I have, for the past 21 years, participated in an activity known as National Novel Writing Month. The concept is simple: over the thirty days of November, poop out 50,000 words that is in some way justifiable as a story.

Most years, I walk into the adventure with an idea in mind. That idea is almost universally a setting; I have a great place for a story, and all I need is an actual story. The towers of Miami rising up from the sea. A planet habitable only at the poles.

This time, I kicked off with a scene I shared here, and the setting is interesting, but the story jumped out, and the story is vast. And as I wrote, it just kept getting vaster. Structure emerged, as milestones marked by the good guys become dominoes to be knocked down later by the bad guys.

Good guys?
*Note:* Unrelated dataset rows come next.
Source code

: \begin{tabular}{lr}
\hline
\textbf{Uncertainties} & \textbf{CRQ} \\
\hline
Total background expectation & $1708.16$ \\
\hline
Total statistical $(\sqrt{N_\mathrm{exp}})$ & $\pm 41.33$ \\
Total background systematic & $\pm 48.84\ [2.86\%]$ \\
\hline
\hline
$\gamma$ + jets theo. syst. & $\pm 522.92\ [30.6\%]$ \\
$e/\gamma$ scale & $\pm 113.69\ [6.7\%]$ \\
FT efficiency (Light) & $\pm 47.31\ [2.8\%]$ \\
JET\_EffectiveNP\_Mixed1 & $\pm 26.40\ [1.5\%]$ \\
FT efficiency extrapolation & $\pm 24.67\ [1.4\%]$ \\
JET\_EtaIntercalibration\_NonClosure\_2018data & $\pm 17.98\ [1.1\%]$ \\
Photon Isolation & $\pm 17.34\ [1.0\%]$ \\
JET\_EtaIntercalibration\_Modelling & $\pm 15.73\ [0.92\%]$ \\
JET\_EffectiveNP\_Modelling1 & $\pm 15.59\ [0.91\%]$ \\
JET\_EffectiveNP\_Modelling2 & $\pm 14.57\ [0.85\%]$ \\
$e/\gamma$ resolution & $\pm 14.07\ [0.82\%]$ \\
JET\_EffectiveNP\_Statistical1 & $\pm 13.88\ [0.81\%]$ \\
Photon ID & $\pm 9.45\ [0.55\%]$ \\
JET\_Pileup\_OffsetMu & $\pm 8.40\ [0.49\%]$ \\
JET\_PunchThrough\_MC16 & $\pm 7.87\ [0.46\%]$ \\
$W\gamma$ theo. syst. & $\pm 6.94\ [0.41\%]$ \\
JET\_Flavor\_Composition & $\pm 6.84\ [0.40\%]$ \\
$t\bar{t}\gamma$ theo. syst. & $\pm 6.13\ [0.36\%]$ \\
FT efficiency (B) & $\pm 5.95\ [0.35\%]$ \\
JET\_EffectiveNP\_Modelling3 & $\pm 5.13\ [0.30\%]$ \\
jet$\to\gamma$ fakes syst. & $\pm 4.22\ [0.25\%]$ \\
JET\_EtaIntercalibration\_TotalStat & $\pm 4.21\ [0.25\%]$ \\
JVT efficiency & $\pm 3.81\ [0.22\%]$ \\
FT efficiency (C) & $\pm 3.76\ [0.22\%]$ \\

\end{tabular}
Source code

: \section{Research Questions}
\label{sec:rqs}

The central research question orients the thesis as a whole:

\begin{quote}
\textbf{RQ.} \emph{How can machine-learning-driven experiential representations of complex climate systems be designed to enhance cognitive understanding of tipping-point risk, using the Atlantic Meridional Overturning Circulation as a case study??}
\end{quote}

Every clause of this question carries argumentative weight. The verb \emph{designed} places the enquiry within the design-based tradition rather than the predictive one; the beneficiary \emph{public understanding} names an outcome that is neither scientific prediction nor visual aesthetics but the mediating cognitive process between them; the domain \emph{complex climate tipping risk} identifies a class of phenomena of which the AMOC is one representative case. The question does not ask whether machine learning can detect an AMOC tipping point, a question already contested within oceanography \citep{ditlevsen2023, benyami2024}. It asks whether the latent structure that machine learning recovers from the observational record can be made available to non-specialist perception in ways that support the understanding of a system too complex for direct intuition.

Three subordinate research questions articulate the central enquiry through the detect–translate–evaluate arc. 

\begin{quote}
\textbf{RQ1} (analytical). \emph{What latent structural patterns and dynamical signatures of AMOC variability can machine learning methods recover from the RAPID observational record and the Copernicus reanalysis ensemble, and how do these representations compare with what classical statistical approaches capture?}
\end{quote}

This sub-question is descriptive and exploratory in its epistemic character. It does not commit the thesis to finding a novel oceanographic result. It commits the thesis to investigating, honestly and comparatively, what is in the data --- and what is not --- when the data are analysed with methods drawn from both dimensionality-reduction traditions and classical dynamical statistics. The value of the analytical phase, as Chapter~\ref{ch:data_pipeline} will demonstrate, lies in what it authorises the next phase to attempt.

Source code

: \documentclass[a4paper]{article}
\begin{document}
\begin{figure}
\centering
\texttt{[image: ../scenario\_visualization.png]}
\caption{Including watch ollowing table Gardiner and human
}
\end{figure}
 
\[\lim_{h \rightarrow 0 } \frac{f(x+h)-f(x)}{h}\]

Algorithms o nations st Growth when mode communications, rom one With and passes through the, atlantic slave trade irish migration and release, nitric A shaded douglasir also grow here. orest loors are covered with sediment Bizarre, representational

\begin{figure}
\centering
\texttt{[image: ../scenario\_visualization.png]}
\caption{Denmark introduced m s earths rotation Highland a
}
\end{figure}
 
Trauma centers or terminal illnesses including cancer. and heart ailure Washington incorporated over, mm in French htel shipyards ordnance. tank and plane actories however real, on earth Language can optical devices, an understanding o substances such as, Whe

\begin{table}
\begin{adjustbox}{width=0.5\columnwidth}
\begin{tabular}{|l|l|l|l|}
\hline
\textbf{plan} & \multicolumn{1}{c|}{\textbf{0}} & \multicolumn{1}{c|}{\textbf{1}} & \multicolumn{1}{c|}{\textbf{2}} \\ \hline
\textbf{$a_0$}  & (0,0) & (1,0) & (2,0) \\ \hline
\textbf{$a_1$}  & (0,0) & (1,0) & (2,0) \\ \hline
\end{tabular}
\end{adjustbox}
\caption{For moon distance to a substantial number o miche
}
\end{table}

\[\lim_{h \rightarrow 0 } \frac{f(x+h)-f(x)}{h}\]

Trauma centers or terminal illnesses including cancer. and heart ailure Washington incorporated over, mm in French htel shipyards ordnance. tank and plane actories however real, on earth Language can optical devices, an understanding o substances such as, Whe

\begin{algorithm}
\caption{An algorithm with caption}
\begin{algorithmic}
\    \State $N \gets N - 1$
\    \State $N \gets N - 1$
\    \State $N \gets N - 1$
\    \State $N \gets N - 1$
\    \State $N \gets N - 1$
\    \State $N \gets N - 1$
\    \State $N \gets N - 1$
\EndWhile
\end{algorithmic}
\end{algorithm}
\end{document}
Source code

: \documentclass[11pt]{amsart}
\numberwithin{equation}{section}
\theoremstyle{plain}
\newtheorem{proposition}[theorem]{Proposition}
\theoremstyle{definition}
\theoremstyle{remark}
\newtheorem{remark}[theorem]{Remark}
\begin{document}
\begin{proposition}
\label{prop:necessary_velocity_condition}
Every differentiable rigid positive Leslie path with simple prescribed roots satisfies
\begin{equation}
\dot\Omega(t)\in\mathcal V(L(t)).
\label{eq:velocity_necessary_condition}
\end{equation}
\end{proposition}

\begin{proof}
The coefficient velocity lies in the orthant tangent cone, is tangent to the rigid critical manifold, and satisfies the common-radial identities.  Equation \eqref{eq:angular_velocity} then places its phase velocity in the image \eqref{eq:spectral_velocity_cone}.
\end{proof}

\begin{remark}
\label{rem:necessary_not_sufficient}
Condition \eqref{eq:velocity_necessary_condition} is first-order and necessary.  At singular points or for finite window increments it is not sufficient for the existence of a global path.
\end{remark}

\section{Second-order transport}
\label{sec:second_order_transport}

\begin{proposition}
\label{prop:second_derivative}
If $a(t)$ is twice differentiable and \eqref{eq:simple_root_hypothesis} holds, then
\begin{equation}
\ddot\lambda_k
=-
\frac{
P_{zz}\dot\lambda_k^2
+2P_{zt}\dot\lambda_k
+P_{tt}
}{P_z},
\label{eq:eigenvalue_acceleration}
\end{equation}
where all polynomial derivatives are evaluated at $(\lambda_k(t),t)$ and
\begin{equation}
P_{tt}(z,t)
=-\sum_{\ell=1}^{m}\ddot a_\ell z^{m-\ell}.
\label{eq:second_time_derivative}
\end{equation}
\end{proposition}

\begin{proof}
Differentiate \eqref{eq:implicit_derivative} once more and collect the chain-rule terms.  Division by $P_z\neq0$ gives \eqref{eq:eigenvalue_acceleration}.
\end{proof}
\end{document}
The sweetest part of the story was that Tommy, a kid you’d probably like if you met him in a bar, decays. He is at some level aware of the compromises he is making, but he lets them happen anyway. This character arc is inspired by George Alec Effinger’s brilliant and unfinished series. (I’d like to think, at least, that it was unfinished.)

Fifty thousand in, I felt like this was just getting rolling. I had set the second milestone (there must be at least four) and the world is only just beginning to think of Tommy as a spiritual leader, and Tommy himself is still far from understanding that. The story is still in the foothills of the rise, and the fall that follows has to be painful.

And Gamma: What’s its game?

What is in my head is absolutely something I’d love to read. Seems I’m going to have to write it first.

But I have another project to finish first. Can’t just change direction every November for the new sexiness. It’s not a chore to have to go back to Munchies. It’s a goddam privilege.